All-in-one constructor that initializes the MxAcclMT object in manual threading mode, connects the provided DFP from a raw byte array, and applies runtime configuration options.

This constructor is intended for cases where the DFP (Dataflow Program) is already loaded in memory and represented as a raw byte buffer. It sets up the accelerator by configuring device usage, scheduling options, and client/server communication in a single step.

Warning

Setting ignore_server_ to true disables coordination with other processes and may result in device conflicts if multiple clients or containers access the same device concurrently. Use with caution.

Warning

The memory pointed to by dfp_bytes must remain valid throughout object construction. Passing a dangling or temporary buffer may lead to undefined behavior.

Parameters:
  • dfp_bytes – Pointer to the raw, in-memory representation of the compiled DFP (uint8_t*). This buffer must remain valid and accessible throughout the initialization phase.

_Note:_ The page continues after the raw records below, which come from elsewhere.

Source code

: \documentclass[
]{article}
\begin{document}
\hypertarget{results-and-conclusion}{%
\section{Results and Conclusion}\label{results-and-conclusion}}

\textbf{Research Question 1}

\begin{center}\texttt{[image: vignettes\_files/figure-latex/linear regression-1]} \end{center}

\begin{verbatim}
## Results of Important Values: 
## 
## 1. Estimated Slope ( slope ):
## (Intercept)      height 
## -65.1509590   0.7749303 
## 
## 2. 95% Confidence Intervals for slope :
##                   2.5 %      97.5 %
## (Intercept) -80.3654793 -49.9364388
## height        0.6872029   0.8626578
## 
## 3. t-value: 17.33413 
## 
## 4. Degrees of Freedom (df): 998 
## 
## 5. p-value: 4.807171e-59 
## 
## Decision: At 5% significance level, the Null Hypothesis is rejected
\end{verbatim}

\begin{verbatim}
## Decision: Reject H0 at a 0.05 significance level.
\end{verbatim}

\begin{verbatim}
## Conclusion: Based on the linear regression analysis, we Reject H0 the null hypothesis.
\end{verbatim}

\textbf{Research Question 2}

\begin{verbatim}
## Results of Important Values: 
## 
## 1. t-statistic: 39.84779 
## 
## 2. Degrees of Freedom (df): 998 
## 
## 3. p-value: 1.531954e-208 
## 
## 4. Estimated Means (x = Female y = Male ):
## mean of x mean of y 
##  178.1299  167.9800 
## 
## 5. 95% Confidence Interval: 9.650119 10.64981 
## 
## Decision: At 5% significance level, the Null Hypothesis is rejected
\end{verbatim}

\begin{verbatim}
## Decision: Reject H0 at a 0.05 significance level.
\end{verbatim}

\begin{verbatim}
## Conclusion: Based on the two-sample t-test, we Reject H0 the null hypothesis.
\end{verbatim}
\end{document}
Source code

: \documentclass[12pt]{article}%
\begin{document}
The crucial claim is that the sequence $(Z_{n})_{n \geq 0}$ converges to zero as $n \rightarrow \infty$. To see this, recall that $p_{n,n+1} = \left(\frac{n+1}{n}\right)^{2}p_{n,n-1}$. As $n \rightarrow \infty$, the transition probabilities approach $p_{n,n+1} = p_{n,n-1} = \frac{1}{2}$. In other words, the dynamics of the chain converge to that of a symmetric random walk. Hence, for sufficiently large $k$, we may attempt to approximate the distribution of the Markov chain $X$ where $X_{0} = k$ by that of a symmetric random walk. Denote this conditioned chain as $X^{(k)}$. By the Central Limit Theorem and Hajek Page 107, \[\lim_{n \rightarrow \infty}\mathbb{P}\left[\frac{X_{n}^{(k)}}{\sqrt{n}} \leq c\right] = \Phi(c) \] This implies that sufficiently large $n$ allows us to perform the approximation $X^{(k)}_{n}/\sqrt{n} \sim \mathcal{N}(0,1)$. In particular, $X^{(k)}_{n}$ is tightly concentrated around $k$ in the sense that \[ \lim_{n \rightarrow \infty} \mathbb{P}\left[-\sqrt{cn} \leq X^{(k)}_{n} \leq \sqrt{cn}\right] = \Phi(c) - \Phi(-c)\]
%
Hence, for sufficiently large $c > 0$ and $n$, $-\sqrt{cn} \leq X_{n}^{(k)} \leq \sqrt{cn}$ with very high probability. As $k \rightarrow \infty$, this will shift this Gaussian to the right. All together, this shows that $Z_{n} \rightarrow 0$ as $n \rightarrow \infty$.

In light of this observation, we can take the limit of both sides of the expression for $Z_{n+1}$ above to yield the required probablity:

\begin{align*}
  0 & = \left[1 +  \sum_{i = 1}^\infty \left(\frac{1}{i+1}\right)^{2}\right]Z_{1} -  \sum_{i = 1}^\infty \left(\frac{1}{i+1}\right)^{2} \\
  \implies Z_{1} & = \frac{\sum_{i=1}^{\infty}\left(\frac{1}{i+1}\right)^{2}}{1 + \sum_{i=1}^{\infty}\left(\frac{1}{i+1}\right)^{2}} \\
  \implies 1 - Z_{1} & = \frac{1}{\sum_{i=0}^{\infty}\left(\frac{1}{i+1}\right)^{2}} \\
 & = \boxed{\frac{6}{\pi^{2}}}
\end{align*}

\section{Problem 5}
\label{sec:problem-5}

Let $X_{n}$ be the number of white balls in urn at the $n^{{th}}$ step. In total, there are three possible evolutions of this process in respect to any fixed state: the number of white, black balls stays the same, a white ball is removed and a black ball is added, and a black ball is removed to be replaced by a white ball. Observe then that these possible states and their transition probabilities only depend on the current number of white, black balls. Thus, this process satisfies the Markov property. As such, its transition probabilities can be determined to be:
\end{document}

  • device_ids_to_use – List of MXA device IDs to use for execution. Specify {-1} to indicate that all available devices should be used. Default is {0}.

  • use_model_shape – A pair of boolean flags {input, output} indicating whether to preserve the original model input/output shapes (true) or use the shape interpreted by the MXA runtime (false). Default is {true, true}.

  • local_mode – If true, the DFP will be executed in local (non-shared) mode. This may offer better performance in single-process environments but disables multi-process and multi-DFP coordination. Default is false.

  • sched_options – Scheduler options used during shared execution mode. Configures frame limits, timeouts, and queue sizes. Default is {frame_limit = 600, timeout = 0, swap_on_empty = false, input_queue_size = 16, output_queue_size = 12}. See MX::RPC::SchedulerOptions for detailed field descriptions.

  • client_options – Client-side behavior options such as FPS smoothing and throttling. Default is {smoothing = false, fps_target = 0}. See MX::RPC::ClientOptions for detailed field descriptions.

  • server_addr – Address of the manager server. On Linux, this is typically a UNIX socket path (e.g., "/run/mxa_manager/"). On Windows or remote setups, this should be an IP address such as "localhost".

  • server_port_base – Base port number used by the manager server for communication. Applies to both socket filenames and IP-based addressing. Default is 10000.

  • ignore_server_ – (Advanced) If set to true, the object will bypass the manager server and run the DFP in local mode. Default is false.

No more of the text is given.